— Task details —
Produce an exact copy of the lines from the line that contains "Note that $8n" to the end of the listing below.

— Source material —
=====

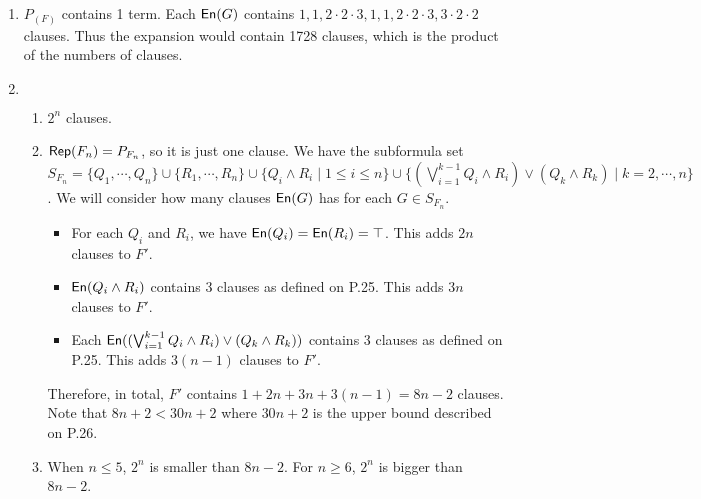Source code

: \begin{exer}[1.7]
    $ $
    \begin{enumerate}[label=(\alph*)]
        \item
            $P_{(F)}$ contains 1 term.
            Each $\operatorname{\textsf{En}}(G)$ contains $1, 1, 2 \cdot 2 \cdot 3, 1, 1, 2 \cdot 2 \cdot 3, 3 \cdot 2 \cdot 2$ clauses.
            Thus the expansion would contain 1728 clauses, which is the product of the numbers of clauses.
        \item
            $ $
            \begin{enumerate}[label=(\roman*)]
                \item
                    $2^n$ clauses.
                \item
                    $\operatorname{\textsf{Rep}}(F_n) = P_{F_n}$, so it is just one clause.
                    We have the subformula set $S_{F_n} = \{ Q_1, \cdots, Q_n \} \cup \{ R_1, \cdots, R_n \} \cup \{ Q_i \land R_i \mid 1 \leq i \leq n \} \cup \{ (\bigvee_{i=1}^{k-1} Q_i \land R_i) \lor (Q_k \land R_k) \mid k = 2, \cdots, n \}$.
                    We will consider how many clauses $\operatorname{\textsf{En}}(G)$ has for each $G \in S_{F_n}$.
                    \begin{itemize}
                        \item
                            For each $Q_i$ and $R_i$, we have $\operatorname{\textsf{En}}(Q_i) = \operatorname{\textsf{En}}(R_i) = \top$.
                            This adds $2n$ clauses to $F'$.
                        \item
                            $\operatorname{\textsf{En}}(Q_i \land R_i)$ contains 3 clauses as defined on P.25.
                            This adds $3n$ clauses to $F'$.
                        \item
                            Each $\operatorname{\textsf{En}}((\bigvee_{i=1}^{k-1} Q_i \land R_i) \lor (Q_k \land R_k))$ contains 3 clauses as defined on P.25.
                            This adds $3(n - 1)$ clauses to $F'$.
                    \end{itemize}
                    Therefore, in total, $F'$ contains $1 + 2n + 3n + 3(n - 1) = 8n - 2$ clauses.
                    Note that $8n + 2 < 30n + 2$ where $30n + 2$ is the upper bound described on P.26.
                \item
                    When $n \leq 5$, $2^n$ is smaller than $8n - 2$.
                    For $n \geq 6$, $2^n$ is bigger than $8n - 2$.
            \end{enumerate}
    \end{enumerate}
\end{exer}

=====

— Result for this exercise —
                    Note that $8n + 2 < 30n + 2$ where $30n + 2$ is the upper bound described on P.26.
                \item
                    When $n \leq 5$, $2^n$ is smaller than $8n - 2$.
                    For $n \geq 6$, $2^n$ is bigger than $8n - 2$.
            \end{enumerate}
    \end{enumerate}
\end{exer}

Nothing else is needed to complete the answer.